Victor Moreno
Ya no es necesario recurrir a la técnica del esperpento de Valle Inclán para dar cuenta de lo que ocurre. Los hechos vienen a nuestro encuentro sin necesidad de solicitarlos. Lo hacen de forma tan grotesca que solo nos queda actuar como los tomógrafos, pero con material palabrático. Escribir para cortar la realidad en pedacitos y comprobar si en su interior se registra vida inteligente o, por el contrario, rasgos de una imbecilidad cada vez más inquietantes.
¡Ay, los niños!
La mayoría de los padres consideramos que los hijos son de nuestra propiedad. Y puede que así sea, puesto que son las madres, gracias al concurso de los padres o sus respectivos partenaires, quienes los hacen y los traen al mundo.

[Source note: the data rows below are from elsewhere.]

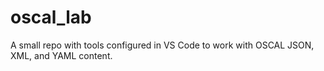 # oscal_lab
A small repo with tools configured in VS Code to work with OSCAL JSON, XML, and YAML content.
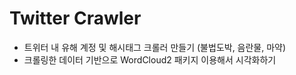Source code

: # Twitter Crawler 
* 트위터 내 유해 계정 및 해시태그 크롤러 만들기 (불법도박, 음란물, 마약)
* 크롤링한 데이터 기반으로 WordCloud2 패키지 이용해서 시각화하기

De este hecho, transcendental para la especie, muchos padres derivan la peligrosa consecuencia de que con sus hijos pueden hacer lo que quieren. Puede que la expresión “hacer lo que quieren” suene fatal a los oídos pudorosos de quienes tienen un sentido de la ética muy desarrollado, tanto como un argumento kantiano. Así que no me gustaría que mis palabras se tomasen como una ofensa, sino tan solo como lo que son: un requiebro dialéctico que nos conduzca a pensar un poquito más en la difícil y compleja relación con esos seres polimorfos perversos, ya no sé si lo son por naturaleza o porque lo aprenden imitando a los adultos, y que llamamos niños, pero para quienes la sociología y la filosofía más recientes no han encontrado todavía una definición que concite el aplauso general.

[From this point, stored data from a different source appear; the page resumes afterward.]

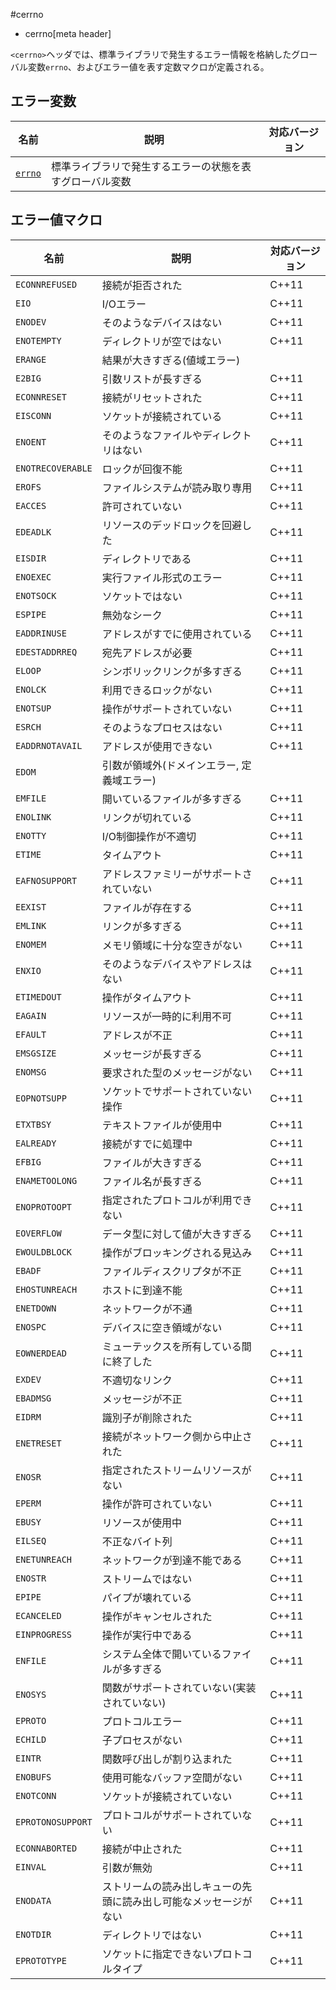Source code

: #cerrno
* cerrno[meta header]

`<cerrno>`ヘッダでは、標準ライブラリで発生するエラー情報を格納したグローバル変数`errno`、およびエラー値を表す定数マクロが定義される。

## エラー変数

| 名前    | 説明 | 対応バージョン |
|---------|------|----------------|
| [`errno`](cerrno/errno.md) | 標準ライブラリで発生するエラーの状態を表すグローバル変数 | |


## エラー値マクロ

| 名前              | 説明                                         | 対応バージョン |
|-------------------|----------------------------------------------|----------------|
| `ECONNREFUSED`    | 接続が拒否された                             | C++11 |
| `EIO`             | I/Oエラー                                    | C++11 |
| `ENODEV`          | そのようなデバイスはない                     | C++11 |
| `ENOTEMPTY`       | ディレクトリが空ではない                     | C++11 |
| `ERANGE`          | 結果が大きすぎる(値域エラー)                 | |
| `E2BIG`           | 引数リストが長すぎる                         | C++11 |
| `ECONNRESET`      | 接続がリセットされた                         | C++11 |
| `EISCONN`         | ソケットが接続されている                     | C++11 |
| `ENOENT`          | そのようなファイルやディレクトリはない       | C++11 |
| `ENOTRECOVERABLE` | ロックが回復不能                             | C++11 |
| `EROFS`           | ファイルシステムが読み取り専用               | C++11 |
| `EACCES`          | 許可されていない                             | C++11 |
| `EDEADLK`         | リソースのデッドロックを回避した             | C++11 |
| `EISDIR`          | ディレクトリである                           | C++11 |
| `ENOEXEC`         | 実行ファイル形式のエラー                     | C++11 |
| `ENOTSOCK`        | ソケットではない                             | C++11 |
| `ESPIPE`          | 無効なシーク                                 | C++11 |
| `EADDRINUSE`      | アドレスがすでに使用されている               | C++11 |
| `EDESTADDRREQ`    | 宛先アドレスが必要                           | C++11 |
| `ELOOP`           | シンボリックリンクが多すぎる                 | C++11 |
| `ENOLCK`          | 利用できるロックがない                       | C++11 |
| `ENOTSUP`         | 操作がサポートされていない                   | C++11 |
| `ESRCH`           | そのようなプロセスはない                     | C++11 |
| `EADDRNOTAVAIL`   | アドレスが使用できない                       | C++11 |
| `EDOM`            | 引数が領域外(ドメインエラー, 定義域エラー)   | |
| `EMFILE`          | 開いているファイルが多すぎる                 | C++11 |
| `ENOLINK`         | リンクが切れている                           | C++11 |
| `ENOTTY`          | I/O制御操作が不適切                          | C++11 |
| `ETIME`           | タイムアウト                                 | C++11 |
| `EAFNOSUPPORT`    | アドレスファミリーがサポートされていない     | C++11 |
| `EEXIST`          | ファイルが存在する                           | C++11 |
| `EMLINK`          | リンクが多すぎる                             | C++11 |
| `ENOMEM`          | メモリ領域に十分な空きがない                 | C++11 |
| `ENXIO`           | そのようなデバイスやアドレスはない           | C++11 |
| `ETIMEDOUT`       | 操作がタイムアウト                           | C++11 |
| `EAGAIN`          | リソースが一時的に利用不可                   | C++11 |
| `EFAULT`          | アドレスが不正                               | C++11 |
| `EMSGSIZE`        | メッセージが長すぎる                         | C++11 |
| `ENOMSG`          | 要求された型のメッセージがない               | C++11 |
| `EOPNOTSUPP`      | ソケットでサポートされていない操作           | C++11 |
| `ETXTBSY`         | テキストファイルが使用中                     | C++11 |
| `EALREADY`        | 接続がすでに処理中                           | C++11 |
| `EFBIG`           | ファイルが大きすぎる                         | C++11 |
| `ENAMETOOLONG`    | ファイル名が長すぎる                         | C++11 |
| `ENOPROTOOPT`     | 指定されたプロトコルが利用できない           | C++11 |
| `EOVERFLOW`       | データ型に対して値が大きすぎる               | C++11 |
| `EWOULDBLOCK`     | 操作がブロッキングされる見込み               | C++11 |
| `EBADF`           | ファイルディスクリプタが不正                 | C++11 |
| `EHOSTUNREACH`    | ホストに到達不能                             | C++11 |
| `ENETDOWN`        | ネットワークが不通                           | C++11 |
| `ENOSPC`          | デバイスに空き領域がない                     | C++11 |
| `EOWNERDEAD`      | ミューテックスを所有している間に終了した     | C++11 |
| `EXDEV`           | 不適切なリンク                               | C++11 |
| `EBADMSG`         | メッセージが不正                             | C++11 |
| `EIDRM`           | 識別子が削除された                           | C++11 |
| `ENETRESET`       | 接続がネットワーク側から中止された           | C++11 |
| `ENOSR`           | 指定されたストリームリソースがない           | C++11 |
| `EPERM`           | 操作が許可されていない                       | C++11 |
| `EBUSY`           | リソースが使用中                             | C++11 |
| `EILSEQ`          | 不正なバイト列                               | C++11 |
| `ENETUNREACH`     | ネットワークが到達不能である                 | C++11 |
| `ENOSTR`          | ストリームではない                           | C++11 |
| `EPIPE`           | パイプが壊れている                           | C++11 |
| `ECANCELED`       | 操作がキャンセルされた                       | C++11 |
| `EINPROGRESS`     | 操作が実行中である                           | C++11 |
| `ENFILE`          | システム全体で開いているファイルが多すぎる   | C++11 |
| `ENOSYS`          | 関数がサポートされていない(実装されていない) | C++11 |
| `EPROTO`          | プロトコルエラー                             | C++11 |
| `ECHILD`          | 子プロセスがない                             | C++11 |
| `EINTR`           | 関数呼び出しが割り込まれた                   | C++11 |
| `ENOBUFS`         | 使用可能なバッファ空間がない                 | C++11 |
| `ENOTCONN`        | ソケットが接続されていない                   | C++11 |
| `EPROTONOSUPPORT` | プロトコルがサポートされていない             | C++11 |
| `ECONNABORTED`    | 接続が中止された                             | C++11 |
| `EINVAL`          | 引数が無効                                   | C++11 |
| `ENODATA`         | ストリームの読み出しキューの先頭に読み出し可能なメッセージがない | C++11 |
| `ENOTDIR`         | ディレクトリではない                                             | C++11 |
| `EPROTOTYPE`      | ソケットに指定できないプロトコルタイプ                           | C++11 |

Poniendo hechos detrás de estas palabras, la mayor parte de la ciudadanía habrá seguido el caso de esa niña llamada Pimenova, convertida en modelo infantil de primer orden mundial, ganando al año más que cualquier fontanero, electricista, fresador y maestro juntos. Ante este hecho, algunos padres han montado su grito en el palo más alto del gallinero aduciendo horrorizados encontrarse ante un caso de explotación infantil. La niña, por el contrario, se muestra encantada por hacer lo que quiere y lo que más le gusta. Sin embargo, muchos consideran que estos padres son unos degenerados por dejar hacer a su hija, precisamente, lo que más le gusta.
Curiosamente, a un niño sevillano de ocho años no le han dejado hacer lo que le dictaba su conciencia. Se negó contra la voluntad de su padre a hacer la primera comunión, y, por tanto, a recibir clases de catequesis. La madre de la criatura apoyó su deseo. El caso se llevó al Juzgado de Primera Instancia, quien dio la razón al padre en contra de la voluntad del hijo. Al parecer, la justicia no cree en ciertos derechos del niño, entre ellos el de libertad de conciencia.
Curioso dictamen, porque el artículo 6.3 de la Ley Orgánica 1/1996 de Protección Jurídica del Menor, sostiene que el adulto debe facilitar al niño el desarrollo de su autonomía también en materia de creencias.
Al parecer, hay creencias que son intocables.